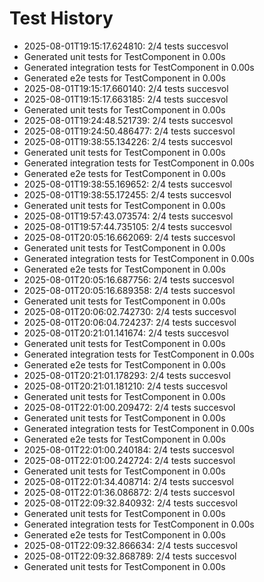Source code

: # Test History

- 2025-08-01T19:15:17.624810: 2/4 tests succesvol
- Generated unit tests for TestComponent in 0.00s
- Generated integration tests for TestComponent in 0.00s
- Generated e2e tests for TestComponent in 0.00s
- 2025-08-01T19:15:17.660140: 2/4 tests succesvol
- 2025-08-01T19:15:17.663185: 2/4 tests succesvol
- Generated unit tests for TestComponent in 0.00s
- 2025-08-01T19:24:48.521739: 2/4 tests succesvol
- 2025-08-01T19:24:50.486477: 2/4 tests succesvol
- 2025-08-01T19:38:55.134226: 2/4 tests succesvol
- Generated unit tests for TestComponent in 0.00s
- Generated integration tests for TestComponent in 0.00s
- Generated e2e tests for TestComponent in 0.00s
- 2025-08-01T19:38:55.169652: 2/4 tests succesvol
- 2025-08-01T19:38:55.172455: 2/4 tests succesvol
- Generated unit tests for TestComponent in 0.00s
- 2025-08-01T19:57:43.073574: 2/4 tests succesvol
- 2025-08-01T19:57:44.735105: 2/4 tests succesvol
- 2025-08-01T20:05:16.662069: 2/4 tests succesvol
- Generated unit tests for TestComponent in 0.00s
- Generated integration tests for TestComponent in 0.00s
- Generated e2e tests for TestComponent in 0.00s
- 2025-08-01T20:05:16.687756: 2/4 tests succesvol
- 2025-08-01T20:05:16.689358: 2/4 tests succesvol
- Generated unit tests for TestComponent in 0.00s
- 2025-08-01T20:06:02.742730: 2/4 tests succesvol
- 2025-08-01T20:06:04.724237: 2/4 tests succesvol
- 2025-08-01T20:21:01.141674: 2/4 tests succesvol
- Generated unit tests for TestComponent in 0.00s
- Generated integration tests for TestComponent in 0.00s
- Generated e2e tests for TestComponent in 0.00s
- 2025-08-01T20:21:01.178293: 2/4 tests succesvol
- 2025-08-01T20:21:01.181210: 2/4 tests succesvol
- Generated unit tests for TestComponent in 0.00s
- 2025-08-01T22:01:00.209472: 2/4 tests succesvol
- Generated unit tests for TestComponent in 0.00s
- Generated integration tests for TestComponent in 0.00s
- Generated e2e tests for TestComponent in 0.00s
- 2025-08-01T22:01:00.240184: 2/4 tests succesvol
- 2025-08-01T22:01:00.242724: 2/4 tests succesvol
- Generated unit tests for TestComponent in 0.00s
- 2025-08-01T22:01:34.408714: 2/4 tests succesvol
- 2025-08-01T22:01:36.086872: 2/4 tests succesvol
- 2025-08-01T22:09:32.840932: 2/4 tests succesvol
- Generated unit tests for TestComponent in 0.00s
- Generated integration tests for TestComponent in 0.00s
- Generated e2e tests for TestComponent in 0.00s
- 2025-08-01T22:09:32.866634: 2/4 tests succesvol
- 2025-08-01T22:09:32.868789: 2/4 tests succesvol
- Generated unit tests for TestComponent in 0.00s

****************************************

EXERCISE DETAILS
Keep the pictures out and write out the records exactly.

ANSWER BELOW
Source code

: # Test History

- 2025-08-01T19:15:17.624810: 2/4 tests succesvol
- Generated unit tests for TestComponent in 0.00s
- Generated integration tests for TestComponent in 0.00s
- Generated e2e tests for TestComponent in 0.00s
- 2025-08-01T19:15:17.660140: 2/4 tests succesvol
- 2025-08-01T19:15:17.663185: 2/4 tests succesvol
- Generated unit tests for TestComponent in 0.00s
- 2025-08-01T19:24:48.521739: 2/4 tests succesvol
- 2025-08-01T19:24:50.486477: 2/4 tests succesvol
- 2025-08-01T19:38:55.134226: 2/4 tests succesvol
- Generated unit tests for TestComponent in 0.00s
- Generated integration tests for TestComponent in 0.00s
- Generated e2e tests for TestComponent in 0.00s
- 2025-08-01T19:38:55.169652: 2/4 tests succesvol
- 2025-08-01T19:38:55.172455: 2/4 tests succesvol
- Generated unit tests for TestComponent in 0.00s
- 2025-08-01T19:57:43.073574: 2/4 tests succesvol
- 2025-08-01T19:57:44.735105: 2/4 tests succesvol
- 2025-08-01T20:05:16.662069: 2/4 tests succesvol
- Generated unit tests for TestComponent in 0.00s
- Generated integration tests for TestComponent in 0.00s
- Generated e2e tests for TestComponent in 0.00s
- 2025-08-01T20:05:16.687756: 2/4 tests succesvol
- 2025-08-01T20:05:16.689358: 2/4 tests succesvol
- Generated unit tests for TestComponent in 0.00s
- 2025-08-01T20:06:02.742730: 2/4 tests succesvol
- 2025-08-01T20:06:04.724237: 2/4 tests succesvol
- 2025-08-01T20:21:01.141674: 2/4 tests succesvol
- Generated unit tests for TestComponent in 0.00s
- Generated integration tests for TestComponent in 0.00s
- Generated e2e tests for TestComponent in 0.00s
- 2025-08-01T20:21:01.178293: 2/4 tests succesvol
- 2025-08-01T20:21:01.181210: 2/4 tests succesvol
- Generated unit tests for TestComponent in 0.00s
- 2025-08-01T22:01:00.209472: 2/4 tests succesvol
- Generated unit tests for TestComponent in 0.00s
- Generated integration tests for TestComponent in 0.00s
- Generated e2e tests for TestComponent in 0.00s
- 2025-08-01T22:01:00.240184: 2/4 tests succesvol
- 2025-08-01T22:01:00.242724: 2/4 tests succesvol
- Generated unit tests for TestComponent in 0.00s
- 2025-08-01T22:01:34.408714: 2/4 tests succesvol
- 2025-08-01T22:01:36.086872: 2/4 tests succesvol
- 2025-08-01T22:09:32.840932: 2/4 tests succesvol
- Generated unit tests for TestComponent in 0.00s
- Generated integration tests for TestComponent in 0.00s
- Generated e2e tests for TestComponent in 0.00s
- 2025-08-01T22:09:32.866634: 2/4 tests succesvol
- 2025-08-01T22:09:32.868789: 2/4 tests succesvol
- Generated unit tests for TestComponent in 0.00s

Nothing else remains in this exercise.